Bio
Maxine's expertise are at the intersection of health and genomics, equity and diversity, and data science and AI. She is an organiser in the Turing’s Health Equity Special Interest Group where she primarily focuses on promoting data diversity, fairness in AI, and raising awareness of the issues of health data bias. She previously setup and led the Diverse Data initiative at Genomics England, a new £25m initiative which was launched to reduce health inequalities in genomic medicine through a range of data-generation, engagement, and analytical and tool-building activities. Maxine is the co-founder of One HealthTech – a global, volunteer-led, grassroots community that supports and promotes under-represented groups in health innovation. OHT has over 20,000 contributors worldwide across 20 Hubs which have collectively delivered over 1000 events, projects, campaigns and initiatives improving diversity in healthtech. She also set up Data Science for Health Equity, a community of practice that brings together those with expertise in data science and health inequalities to connect and collaborate on cutting-edge domains in health. She has been part of a number of communities and committees including being a Non-Executive Director for the Eastern Academic Health Science Network, a member of the World Economic Forum’s Global Shapers, and the British Computer Society (Health Exec) and the DeepMind Health Independent Review Board. She is currently a Sciana Fellow, a 2 year fellowship for health policy leaders.
Research interests
With the increasing digitisation of health, care and life sciences, there is great potential to transform the way we predict, prevent, treat and understand health and disease. However, the data-ification of healthcare and research is not without its risks. Huge swathes of the population are missing in health datasets, we see countless examples of algorithms automating and encoding societal biases in health and we still live in a world with enormous inequalities in resources, funding and skills to support the digital revolution in health. Maxine’s research interests lie in ensuring data science is as fair and equity-enhancing as possible in health. Whilst her interests span a range of health data modalities, most recently she has been focussed on this in the context of genomics.
Studies of human genetics have largely been on populations from WEIRD (Western, Educated, Industrialized, Rich, Democratic) countries which has resulted genomic insights that are not generalisable to all populations. Most studies, trials and papers conclude with a call to action to recruit and use more diverse participants, and yet the proportion of non-European ancestries in genomic studies is diminishing. To address this gap, it is essential to work across the whole pipeline of genomic research and health care delivery, from the populations we work with and the data we collect, to the analyses we carry out and the availability of genetic testing.

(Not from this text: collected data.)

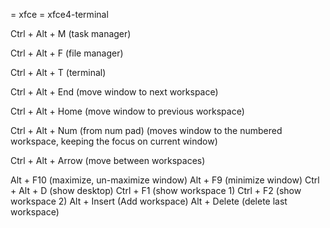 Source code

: = xfce =
xfce4-terminal

Ctrl + Alt + M (task manager)

Ctrl + Alt + F (file manager)

Ctrl + Alt + T (terminal)

Ctrl + Alt + End (move window to next workspace)

Ctrl + Alt + Home (move window to previous workspace)

Ctrl + Alt + Num (from num pad) (moves window to the numbered workspace, keeping the focus on current window)

Ctrl + Alt + Arrow (move between workspaces)

Alt + F10 (maximize, un-maximize window)
Alt + F9   (minimize window)
Ctrl + Alt + D (show desktop)
Ctrl + F1 (show workspace 1)
Ctrl + F2 (show workspace 2)
Alt + Insert (Add workspace)
Alt + Delete (delete last workspace)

She applied herself to solving this in the context of Genomics England's Diverse Data initiative, however prior to this (and alongside her stint in government) Maxine’s research looked at applying machine learning methods to health, care and life science challenges, and also explored the ethical impacts these approaches had. Maxine was a Research Associate and Fellow working between The Alan Turing Institute, The Health Foundation and the University of Oxford where she primarily worked with Prof Chris Holmes. Her postdoc focused on exploring the boundaries of what we define as “health” data, and how we can infer how healthy or sick people are, based on their financial, geospatial, social or transactional consumer data. Prior to this she completed a PhD at UCL’s Institute of Health Informatics (and was a Turing Enrichment Student) where her work looked at using novel statistical methods to detect early signs of dementia in electronic health records. She also completed an MSc in Health Policy, Planning and Financing (LSE & LSHTM) and a BSc in Biomedical Sciences, Neuroscience & Pharmacology (UCL).